Top of Data

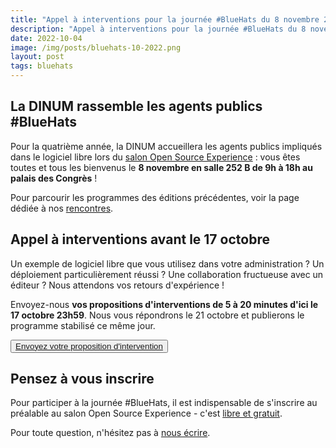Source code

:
 ```yaml
---
title: "Appel à interventions pour la journée #BlueHats du 8 novembre 2022 au salon Open Source Experience"
description: "Appel à interventions pour la journée #BlueHats du 8 novembre 2022 au salon Open Source Experience"
date: 2022-10-04
image: /img/posts/bluehats-10-2022.png
layout: post
tags: bluehats
---
```


## La DINUM rassemble les agents publics #BlueHats

Pour la quatrième année, la DINUM accueillera les agents publics impliqués dans le logiciel libre lors du [salon Open Source Experience](https://www.opensource-experience.com/) : vous êtes toutes et tous les bienvenus le **8 novembre en salle 252 B de 9h à 18h au palais des Congrès** !

Pour parcourir les programmes des éditions précédentes, voir la page dédiée à nos [rencontres](/rencontres/).

## Appel à interventions avant le 17 octobre

Un exemple de logiciel libre que vous utilisez dans votre administration ?  Un déploiement particulièrement réussi ?  Une collaboration fructueuse avec un éditeur ?  Nous attendons vos retours d'expérience !

Envoyez-nous **vos propositions d'interventions de 5 à 20 minutes d'ici le 17 octobre 23h59**.  Nous vous répondrons le 21 octobre et publierons le programme stabilisé ce même jour.

<button class="fr-btn fr-btn--secondary">
	<a title="Accès au formulaire pour proposer une intervention lors de la journée #BlueHats" href="https://framaforms.org/appel-a-interventions-bluehats-a-osx-1664287204">Envoyez votre proposition d'intervention</a>
</button>

## Pensez à vous inscrire

Pour participer à la journée #BlueHats, il est indispensable de s'inscrire au préalable au salon Open Source Experience - c'est [libre et gratuit](https://www.opensource-experience.com/creer-mon-badge/).

Pour toute question, n'hésitez pas à [nous écrire](mailto:contact@code.gouv.fr).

Bottom of Data

• **What is being asked**
Give the number of lines in the entries above that include the word "octobre", and nothing more.

• **Solution for this problem**
2